Tara Platt (born June 18, 1978) is an American actress and author who has provided voices for dozens of English-language versions of Japanese anime films, television series and video games. Her notable roles in anime include Temari in Naruto and Reina in Rave Master. She also voices Kali Belladonna in RWBY, Mitsuru Kirijo in Persona 3, Edelgard von Hresvelg in Fire Emblem: Three Houses, Miriel & Flavia in Fire Emblem: Awakening, Anna Williams from the Tekken series, as well as characters in Mortal Kombat vs. DC Universe, Ultimate Marvel vs. Capcom 3, Saints Row: The Third, Bayonetta 2, Soulcalibur IV, League of Legends, and Yuri Watanabe in Spider-Man.

Early life 

Platt moved around a lot when she was young, and her family settled in Chelsea, Michigan when she was 14. She went to Rutgers University's Mason Gross School of the Arts in New Brunswick, New Jersey, where she earned her Bachelor of Fine Arts in theatre arts in 1999. She also studied at the London Academy of Theatre. She lived in New York and worked off-Broadway, and later moved to Los Angeles.

Career 
On screen, Platt has appeared in television shows like Scandal, Hawaii Five-0, Castle and Revenge, as well as the feature film The Call.  Platt has also performed in shows written and directed by John de Lancie. She played Juliet in Romeo and Juliet (with both the Pasadena Civic and the Toyota Youth Shakespeare Series with the Los Angeles Philharmonic); Titania in A Midsummer Night's Dream; Katherine in The Taming of the Shrew; and appeared in First Nights: Clara and Robert Schumann at the Walt Disney Concert Hall as Clara Schumann, in a role written for her by de Lancie.

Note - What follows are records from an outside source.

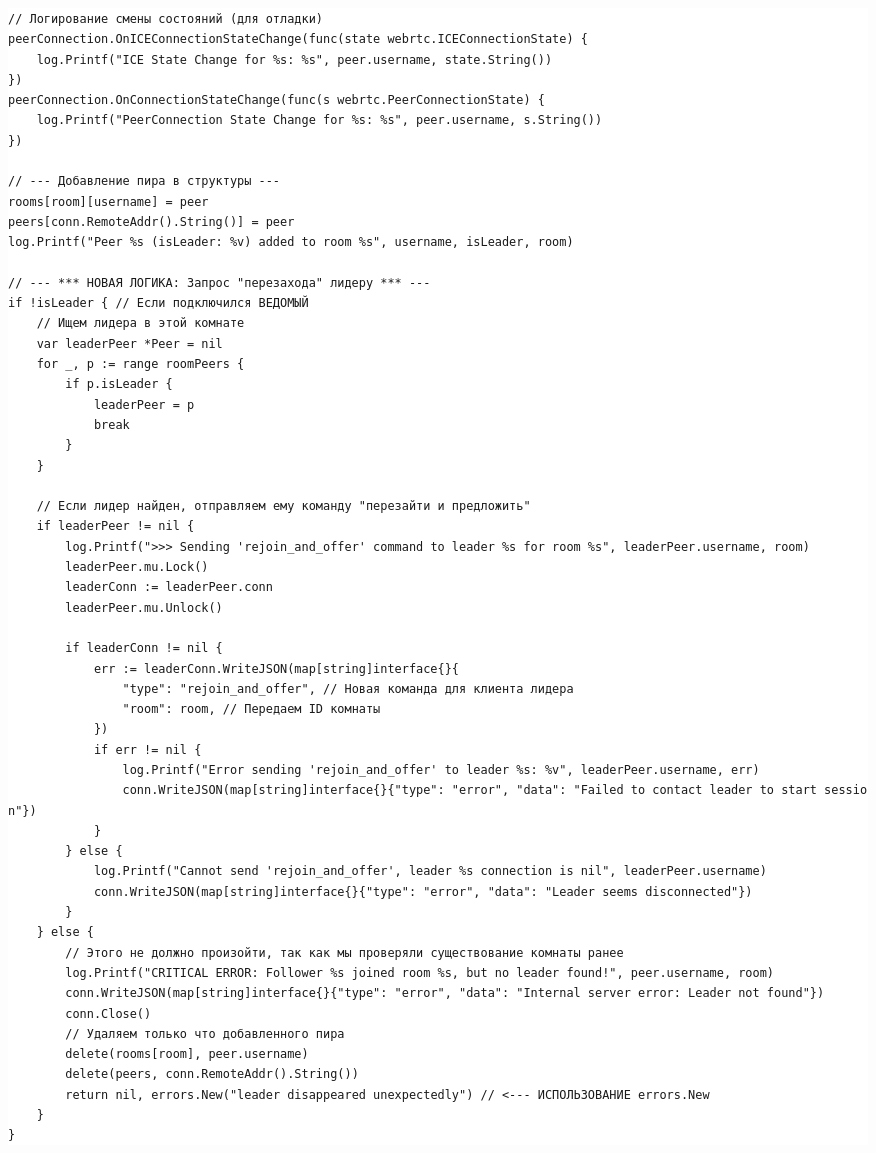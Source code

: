 	// Логирование смены состояний (для отладки)
	peerConnection.OnICEConnectionStateChange(func(state webrtc.ICEConnectionState) {
		log.Printf("ICE State Change for %s: %s", peer.username, state.String())
	})
	peerConnection.OnConnectionStateChange(func(s webrtc.PeerConnectionState) {
		log.Printf("PeerConnection State Change for %s: %s", peer.username, s.String())
	})

	// --- Добавление пира в структуры ---
	rooms[room][username] = peer
	peers[conn.RemoteAddr().String()] = peer
	log.Printf("Peer %s (isLeader: %v) added to room %s", username, isLeader, room)

	// --- *** НОВАЯ ЛОГИКА: Запрос "перезахода" лидеру *** ---
	if !isLeader { // Если подключился ВЕДОМЫЙ
		// Ищем лидера в этой комнате
		var leaderPeer *Peer = nil
		for _, p := range roomPeers {
			if p.isLeader {
				leaderPeer = p
				break
			}
		}

		// Если лидер найден, отправляем ему команду "перезайти и предложить"
		if leaderPeer != nil {
			log.Printf(">>> Sending 'rejoin_and_offer' command to leader %s for room %s", leaderPeer.username, room)
			leaderPeer.mu.Lock()
			leaderConn := leaderPeer.conn
			leaderPeer.mu.Unlock()

			if leaderConn != nil {
				err := leaderConn.WriteJSON(map[string]interface{}{
					"type": "rejoin_and_offer", // Новая команда для клиента лидера
					"room": room, // Передаем ID комнаты
				})
				if err != nil {
					log.Printf("Error sending 'rejoin_and_offer' to leader %s: %v", leaderPeer.username, err)
					conn.WriteJSON(map[string]interface{}{"type": "error", "data": "Failed to contact leader to start session"})
				}
			} else {
				log.Printf("Cannot send 'rejoin_and_offer', leader %s connection is nil", leaderPeer.username)
				conn.WriteJSON(map[string]interface{}{"type": "error", "data": "Leader seems disconnected"})
			}
		} else {
			// Этого не должно произойти, так как мы проверяли существование комнаты ранее
			log.Printf("CRITICAL ERROR: Follower %s joined room %s, but no leader found!", peer.username, room)
			conn.WriteJSON(map[string]interface{}{"type": "error", "data": "Internal server error: Leader not found"})
			conn.Close()
			// Удаляем только что добавленного пира
			delete(rooms[room], peer.username)
			delete(peers, conn.RemoteAddr().String())
			return nil, errors.New("leader disappeared unexpectedly") // <--- ИСПОЛЬЗОВАНИЕ errors.New
		}
	}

In 2004, Platt and husband Yuri Lowenthal founded Monkey Kingdom Productions, an independent film production company which has produced two feature films including Lowenthal's Tumbling After, and mockumentary Con Artists. They also created a live-action web-series Shelf Life about a group of superhero figurines; the series ran for four seasons on YouTube. Their comedy series Whatta Lark garnered seven IAWTV nominations and won Best Male Performer in a Comedy for lead actor Christopher Graham.

In 2018, Platt and Lowenthal were asked to give a TEDx Talk for TEDxUCSD for the May 2018 TEDx Conference: When Bubbles Burst. Their topic was Your Life Story: Using Story Structure to Navigate Crisis.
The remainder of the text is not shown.